Let’s understand this: the developer is asking you, the unfortunate user, to make sure you enter data correctly to match what he needs. Because… it’s so hard for computers to get rid of characters that aren’t numbers? No. Because the developer is too lazy to write the code to get rid of the unwanted characters you may type.
Ever type in a phone number with dashes, only to be dinged with an error popup chastising you to not type the dashes? Ever put spaces in a credit card number only to be similarly admonished? If so, you have been the victim of a lazy developer, one who deserves to have their keyboard seized and their pocket protector revoked. That’s shameful coding, and it should be punished.
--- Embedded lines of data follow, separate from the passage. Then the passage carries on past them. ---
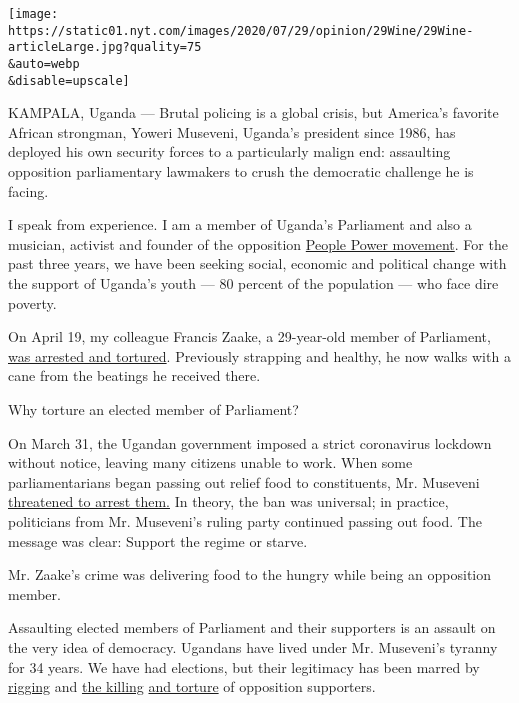 \texttt{[image: https://static01.nyt.com/images/2020/07/29/opinion/29Wine/29Wine-articleLarge.jpg?quality=75\\\&auto=webp\\\&disable=upscale]}

KAMPALA, Uganda --- Brutal policing is a global crisis, but America's
favorite African strongman, Yoweri Museveni, Uganda's president since
1986, has deployed his own security forces to a particularly malign end:
assaulting opposition parliamentary lawmakers to crush the democratic
challenge he is facing.

I speak from experience. I am a member of Uganda's Parliament and also a
musician, activist and founder of the opposition
\href{https://www.thenation.com/article/archive/can-bobi-wine-unite-uganda-and-bring-down-a-dictator/}{People
Power movement}. For the past three years, we have been seeking social,
economic and political change with the support of Uganda's youth --- 80
percent of the population --- who face dire poverty.

On April 19, my colleague Francis Zaake, a 29-year-old member of
Parliament,
\href{https://www.buzzfeednews.com/article/lesterfeder/uganda-francis-zaake-coronavirus}{was
arrested and tortured}. Previously strapping and healthy, he now walks
with a cane from the beatings he received there.

Why torture an elected member of Parliament?

On March 31, the Ugandan government imposed a strict coronavirus
lockdown without notice, leaving many citizens unable to work. When some
parliamentarians began passing out relief food to constituents, Mr.
Museveni
\href{https://www.softpower.ug/covid-19-mps-nsereko-luttamaguzi-risk-being-arrested-for-distributing-food/}{threatened
to arrest them.} In theory, the ban was universal; in practice,
politicians from Mr. Museveni's ruling party continued passing out food.
The message was clear: Support the regime or starve.

Mr. Zaake's crime was delivering food to the hungry while being an
opposition member.

Assaulting elected members of Parliament and their supporters is an
assault on the very idea of democracy. Ugandans have lived under Mr.
Museveni's tyranny for 34 years. We have had elections, but their
legitimacy has been marred by
\href{https://www.nybooks.com/daily/2016/05/16/uganda-cost-of-fake-democracy/}{rigging}
and
\href{https://www.hrw.org/news/2005/12/19/uganda-respect-opposition-right-campaign}{the
killing}
\href{https://www.theguardian.com/world/2006/feb/26/uganda.deniscampbell}{and
torture} of opposition supporters.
In case you were wondering, it is trivially simple to automatically remove non-numeric stuff from numeric fields. Actually, it’s trivially simple to configure the field to keep you from typing them in the first place. It actually takes a lot more work to check for the errant characters and pop up a window to irritate you that it does to fix the $%&^# field in the first place! Bad developers will spend more time writing bad code that irritates the user than they will writing good code that makes life easier for the user. Go figure.
All software development is about the end user experience. Period. The user experience should be natural, easy, forgiving, and rewarding. It should not be filled with pedantic errors and foolish activities better left to the machine. Developers who develop anything less should be ashamed, and user should complain vociferously when they are forced to use such systems. Stand up and demand better!